「信濃鶴 純米吟醸49名田造(なたぞう)」同じく「55頑卓(がんたく)」「60田皐(でんこう)」といった風格のある名前のお酒がならぶ長生社。実はここは知る人ぞ知る、純米蔵から純米吟醸蔵へとステップアップした蔵なのです。
1920年に誕生した銘酒「信濃鶴」
歴史を感じさせる蔵では蒸し上がった酒米をスコップで掘り出し布に包んで持ち上げ、真っ白な湯気と共に蔵人が2人組になって木の階段を駆け上がっていきます…。蒸米を運んでいるのは麹室(こうじむろ)。大事な仕込みの一工程です。神聖な、けれど蔵人にとっては日常の世界。

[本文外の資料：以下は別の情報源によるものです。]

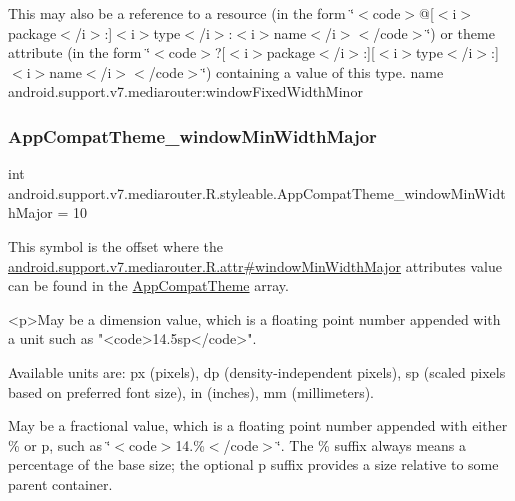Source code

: This may also be a reference to a resource (in the form \char`\"{}$<$code$>$@\mbox{[}$<$i$>$package$<$/i$>$\+:\mbox{]}$<$i$>$type$<$/i$>$\+:$<$i$>$name$<$/i$>$$<$/code$>$\char`\"{}) or theme attribute (in the form \char`\"{}$<$code$>$?\mbox{[}$<$i$>$package$<$/i$>$\+:\mbox{]}\mbox{[}$<$i$>$type$<$/i$>$\+:\mbox{]}$<$i$>$name$<$/i$>$$<$/code$>$\char`\"{}) containing a value of this type.  name android.\+support.\+v7.\+mediarouter\+:window\+Fixed\+Width\+Minor \mbox{\label{classandroid_1_1support_1_1v7_1_1mediarouter_1_1R_1_1styleable_ac2a09f6509c071955e5978f37e5c4633}} 
\subsubsection{\texorpdfstring{App\+Compat\+Theme\+\_\+window\+Min\+Width\+Major}{AppCompatTheme\_windowMinWidthMajor}}
{\footnotesize\ttfamily int android.\+support.\+v7.\+mediarouter.\+R.\+styleable.\+App\+Compat\+Theme\+\_\+window\+Min\+Width\+Major = 10\hspace{0.3cm}{\ttfamily [static]}}

This symbol is the offset where the \hyperlink{classandroid_1_1support_1_1v7_1_1mediarouter_1_1R_1_1attr_a705a5811e50f04b35af963dead610055}{android.\+support.\+v7.\+mediarouter.\+R.\+attr\#window\+Min\+Width\+Major} attribute\textquotesingle{}s value can be found in the \hyperlink{classandroid_1_1support_1_1v7_1_1mediarouter_1_1R_1_1styleable_a4e3d3900c75d49aeb2f283cac00214d6}{App\+Compat\+Theme} array.

\begin{DoxyVerb}      <p>May be a dimension value, which is a floating point number appended with a unit such as "<code>14.5sp</code>".
\end{DoxyVerb}
 Available units are\+: px (pixels), dp (density-\/independent pixels), sp (scaled pixels based on preferred font size), in (inches), mm (millimeters). 

May be a fractional value, which is a floating point number appended with either \% or p, such as \char`\"{}$<$code$>$14.\%$<$/code$>$\char`\"{}. The \% suffix always means a percentage of the base size; the optional p suffix provides a size relative to some parent container.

長生社は、地元の米と水にこだわり、100年以上「信濃鶴」を醸してきました。1883(明治16)年、創業者・北原久次郎氏が兵庫県の灘で修業後「田澤酒店」を創業し、「天竜正宗」という酒を造っていたといいます。
その後、1920(大正9)年には、周辺のいくつかの蔵が集まって酒造株式会社長生社を設立。このとき東広島の加茂鶴酒造の指導を受けてその蔵を参考に自分たちの仕込蔵を建設したことから、鶴の一文字をもらって酒を「信濃鶴」と名付けたそうです。以来「信濃鶴」は、駒ヶ根の地酒として多くの人に愛されてきました。
20年前に純米蔵として全量を純米酒に
日本酒の消費量は1973(昭和47)年ごろをピークに、右肩下がりの一途をたどります。「苦しい状況下で、日本酒の原点に帰ろうと思いました。地元の人たちに米と水だけで造る本来の酒を飲んでもらいたい。その思いから純米酒に生き残りをかけました」と語るのは、蔵元兼杜氏の北原岳志さんです。清水の舞台から飛び降りる覚悟だったといいます。

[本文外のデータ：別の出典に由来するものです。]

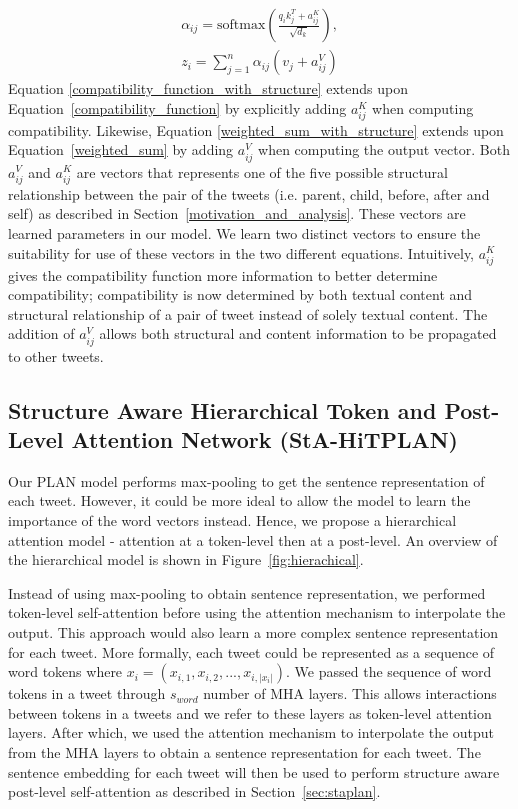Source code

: \documentclass[letterpaper]{article} %
\begin{document}
\begin{eqnarray}
\alpha_{ij} = \mathrm{softmax}(\frac{q_{i}k_{j}^T + a_{ij}^K}{\sqrt{d_{k}}}) \label{compatibility_function_with_structure}, \\
z_i = \sum_{j=1}^{n} \alpha_{ij} (v_j + a_{ij}^V) \label{weighted_sum_with_structure}
\end{eqnarray}
Equation \ref{compatibility_function_with_structure} extends upon Equation~\ref{compatibility_function} by explicitly adding $a_{ij}^K$ when computing compatibility. Likewise, Equation \ref{weighted_sum_with_structure} extends upon Equation~\ref{weighted_sum} by adding $a_{ij}^V$ when computing the output vector.
Both $a_{ij}^V$ and $a_{ij}^K$ are vectors that represents one of the five possible structural relationship between the pair of the tweets (i.e. parent, child, before, after and self) as described in Section~\ref{motivation_and_analysis}. These vectors are learned parameters in our model. We learn two distinct vectors to ensure the suitability for use of these vectors in the two different equations.
Intuitively, $a_{ij}^K$ gives the compatibility function more information to better determine compatibility; compatibility is now determined by both textual content and structural relationship of a pair of tweet instead of solely textual content. The addition of $a_{ij}^V$ allows both structural and content information to be propagated to other tweets.

\subsection{Structure Aware Hierarchical Token and Post-Level Attention Network (StA-HiTPLAN)}
\label{sec:stahitplan}
Our PLAN model performs max-pooling to get the sentence representation of each tweet. However, it could be more ideal to allow the model to learn the importance of the word vectors instead. Hence, we propose a hierarchical attention model - attention at a token-level then at a post-level. An overview of the hierarchical model is shown in Figure~\ref{fig:hierachical}.

Instead of using max-pooling to obtain sentence representation, we performed token-level self-attention before using the attention mechanism to interpolate the output. This approach would also learn a more complex sentence representation for each tweet. More formally, each tweet could be represented as a sequence of word tokens where  $x_{i} = (x_{i,1}, x_{i,2}, ..., x_{i,|x_i|})$. We passed the sequence of word tokens in a tweet through $s_{word}$ number of MHA layers. This allows interactions between tokens in a tweets and we refer to these layers as token-level attention layers. After which, we used the attention mechanism to interpolate the output from the MHA layers to obtain a sentence representation for each tweet. The sentence embedding for each tweet will then be used to perform structure aware post-level self-attention as described in Section~\ref{sec:staplan}.
\end{document}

父である4代目蔵元の久爾(ひさじ)さんに反対されながらも、少しずつ純米酒に移行する準備をはじめ、2001(平成13)年には、全国で5番目、信州で初めて純米酒だけを造る純米蔵としてスタートを切りました。
「味が変わった」「お燗には向いていない」といわれることもあったそうです。一時期は売り上げが減少するものの、地元で応援してくれる人たちや新しいファンに支えられ、そのおいしさは全国に知られるようになりました。
純米蔵から純米吟醸蔵へ、さらなるステップアップ
「信濃鶴」誕生100年を迎えた2020(令和2)年にこれまで醸してきた純米、特別純米、大吟醸を一新。3種類の純米吟醸酒を誕生させました。そしてラベルには「信濃鶴」の文字のほか、商品の区別をするため「名田造(なたぞう)」「頑卓(がんたく)」「田皐(でんこう)」と先代たちを表す名前がつけられたのです。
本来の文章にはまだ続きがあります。